So my mom walked over to my house today. As usual, she was both happy and harried. It’s her resting state. “My car won’t start,” she said. “Can I borrow yours?”
“Sure,” I said.
“Grammy, you have burrs in your hair,” the Princess pointed out, removing them one by one, like a little gorilla picking fleas off an elder.
“I know,” Mom said. I think she was enjoying the social grooming.
“How did you get burrs in your hair, Mom?” I asked. I know her well enough not to ask why she hadn’t combed them out—as I said, harried and happy. She was no doubt on an urgent mission and hadn’t yet had time to address the fauna in her hair.
She gave me a tolerant look. “I was walking because my car wouldn’t start. I just told you that.”
I pictured it, her Subaru broken down somewhere, my beloved 70-something year old mom, wandering through the wilderness, lost, struggling through the snow in her bright blue coat, fending off coyotes. “Poor Mom! Where did you break down?”
“I didn’t. I just told you, the car won’t start.”
“So where is it?”
She gave me a puzzled look. “It’s in the garage, dummy.”
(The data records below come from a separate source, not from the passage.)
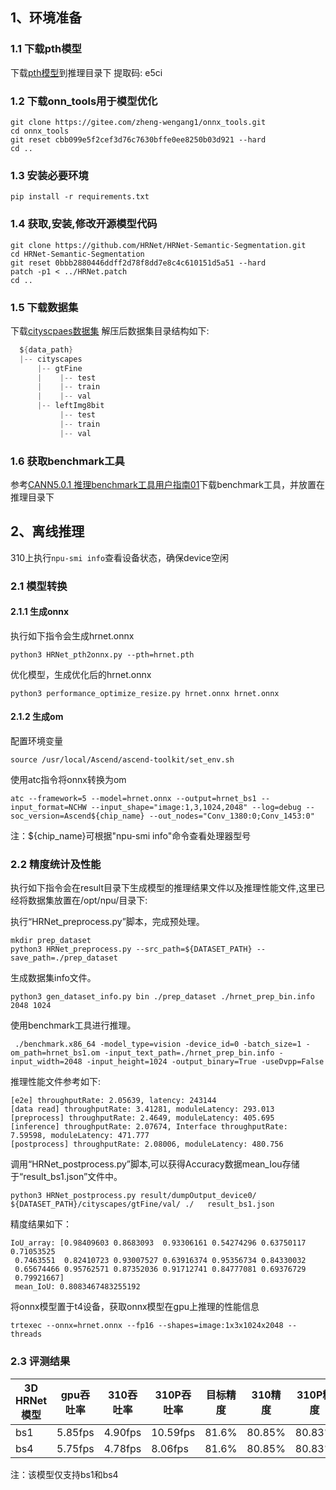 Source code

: ## 1、环境准备

### 1.1 下载pth模型
下载[pth模型](https://pan.baidu.com/s/1xGZFEQTjhsP4sj0Lvf_sXg)到推理目录下
提取码: e5ci 

### 1.2 下载onn_tools用于模型优化
```
git clone https://gitee.com/zheng-wengang1/onnx_tools.git
cd onnx_tools
git reset cbb099e5f2cef3d76c7630bffe0ee8250b03d921 --hard
cd ..
```

### 1.3 安装必要环境
```
pip install -r requirements.txt  
```

### 1.4 获取,安装,修改开源模型代码
```
git clone https://github.com/HRNet/HRNet-Semantic-Segmentation.git 
cd HRNet-Semantic-Segmentation
git reset 0bbb2880446ddff2d78f8dd7e8c4c610151d5a51 --hard
patch -p1 < ../HRNet.patch 
cd ..
```

### 1.5 下载数据集
下载[cityscpaes数据集](https://www.cityscapes-dataset.com)
解压后数据集目录结构如下:
```c
  ${data_path}
  |-- cityscapes
      |-- gtFine
      |    |-- test
      |    |-- train
      |    |-- val
      |-- leftImg8bit
           |-- test
           |-- train
           |-- val 
```

### 1.6 获取benchmark工具 
参考[CANN5.0.1 推理benchmark工具用户指南01](https://support.huawei.com/enterprise/zh/doc/EDOC1100191895?idPath=23710424%7C251366513%7C22892968%7C251168373)下载benchmark工具，并放置在推理目录下


## 2、离线推理
310上执行`npu-smi info`查看设备状态，确保device空闲      
### 2.1 模型转换

#### 2.1.1 生成onnx

执行如下指令会生成hrnet.onnx
```
python3 HRNet_pth2onnx.py --pth=hrnet.pth
```
优化模型，生成优化后的hrnet.onnx

```
python3 performance_optimize_resize.py hrnet.onnx hrnet.onnx
```

#### 2.1.2 生成om

配置环境变量

```
source /usr/local/Ascend/ascend-toolkit/set_env.sh
```

使用atc指令将onnx转换为om

```
atc --framework=5 --model=hrnet.onnx --output=hrnet_bs1 --input_format=NCHW --input_shape="image:1,3,1024,2048" --log=debug --soc_version=Ascend${chip_name} --out_nodes="Conv_1380:0;Conv_1453:0"
```

注：${chip_name}可根据"npu-smi info"命令查看处理器型号

### 2.2 精度统计及性能

执行如下指令会在result目录下生成模型的推理结果文件以及推理性能文件,这里已经将数据集放置在/opt/npu/目录下:

执行“HRNet_preprocess.py”脚本，完成预处理。

```
mkdir prep_dataset
python3 HRNet_preprocess.py --src_path=${DATASET_PATH} --save_path=./prep_dataset
```
生成数据集info文件。

```
python3 gen_dataset_info.py bin ./prep_dataset ./hrnet_prep_bin.info 2048 1024
```

使用benchmark工具进行推理。

```
 ./benchmark.x86_64 -model_type=vision -device_id=0 -batch_size=1 -om_path=hrnet_bs1.om -input_text_path=./hrnet_prep_bin.info -input_width=2048 -input_height=1024 -output_binary=True -useDvpp=False
```

推理性能文件参考如下:

```
[e2e] throughputRate: 2.05639, latency: 243144
[data read] throughputRate: 3.41281, moduleLatency: 293.013
[preprocess] throughputRate: 2.4649, moduleLatency: 405.695
[inference] throughputRate: 2.07674, Interface throughputRate: 7.59598, moduleLatency: 471.777
[postprocess] throughputRate: 2.08006, moduleLatency: 480.756
```
调用“HRNet_postprocess.py”脚本,可以获得Accuracy数据mean_Iou存储于“result_bs1.json”文件中。

```
python3 HRNet_postprocess.py result/dumpOutput_device0/ ${DATASET_PATH}/cityscapes/gtFine/val/ ./   result_bs1.json
```

精度结果如下：

```
IoU_array: [0.98409603 0.8683093  0.93306161 0.54274296 0.63750117 0.71053525
 0.7463551  0.82410723 0.93007527 0.63916374 0.95356734 0.84330032
 0.65674466 0.95762571 0.87352036 0.91712741 0.84777081 0.69376729
 0.79921667]
 mean_IoU: 0.8083467483255192
```
将onnx模型置于t4设备，获取onnx模型在gpu上推理的性能信息

```
trtexec --onnx=hrnet.onnx --fp16 --shapes=image:1x3x1024x2048 --threads
```

### 2.3 评测结果

|3D HRNet模型|  gpu吞吐率| 310吞吐率 | 310P吞吐率 |  目标精度| 310精度| 310P精度 |
|--|--|--|--|--|--|--|
|  bs1|  5.85fps| 4.90fps| 10.59fps |81.6%|80.85%|80.83%|
|  bs4| 5.75fps| 4.78fps| 8.06fps |81.6% |80.85%|80.83%|

注：该模型仅支持bs1和bs4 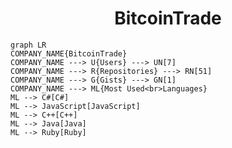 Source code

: <h1 align="center">BitcoinTrade</h1>

```mermaid
graph LR
COMPANY_NAME{BitcoinTrade}
COMPANY_NAME ---> U{Users} ---> UN[7]
COMPANY_NAME ---> R{Repositories} ---> RN[51]
COMPANY_NAME ---> G{Gists} ---> GN[1]
COMPANY_NAME ---> ML{Most Used<br>Languages}
ML --> C#[C#]
ML --> JavaScript[JavaScript]
ML --> C++[C++]
ML --> Java[Java]
ML --> Ruby[Ruby]
```
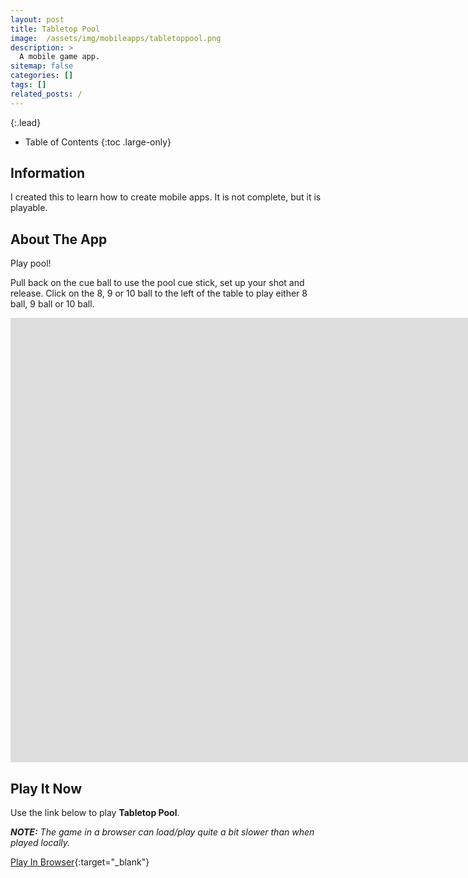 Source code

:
```yaml
---
layout: post
title: Tabletop Pool
image:  /assets/img/mobileapps/tabletoppool.png
description: >
  A mobile game app.
sitemap: false
categories: []
tags: []
related_posts: /
---
```


{:.lead}

- Table of Contents
{:toc .large-only}

## Information

I created this to learn how to create mobile apps.  It is not complete, but it is playable.  

## About The App

Play pool!

Pull back on the cue ball to use the pool cue stick, set up your shot and release.  Click on the 8, 9 or 10 ball to the left of the table to play either 8 ball, 9 ball or 10 ball.

<div class="lead aspect-ratio sixteen-nine">
          
<iframe width="1903" height="711" src="https://www.youtube.com/embed/jyUlDraTKu4" frameborder="0" allow="accelerometer; autoplay; clipboard-write; encrypted-media; gyroscope; picture-in-picture" allowfullscreen></iframe>

</div>

## Play It Now

Use the link below to play **Tabletop Pool**.

***NOTE:***  *The game in a browser can load/play quite a bit slower than when played locally.*

[Play In Browser](https://jeffreychaplin.github.io/TabletopPool/){:target="_blank"}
Her garage is attached to her house.
“I don’t understand,” I said, because I’m the logical one in this relationship. “Where did you pick up the burrs?”
“I had to go around the front of the house because I forgot to open the garage door, and there’s a bush that overhangs the walk, and it had burrs on it and I had to fight my way through it.”
“Why didn’t you walk around the bush?” I asked.
She paused. It was clear this option hadn’t occurred to her. “Are you going to blog about this?” she asked.
“Can I?”
“You never asked before.”
“I’m asking now.”
She laughed. “Sure,” she said. “Go ahead.”
Because Mom is nothing if not a good sport. Love you, Mom!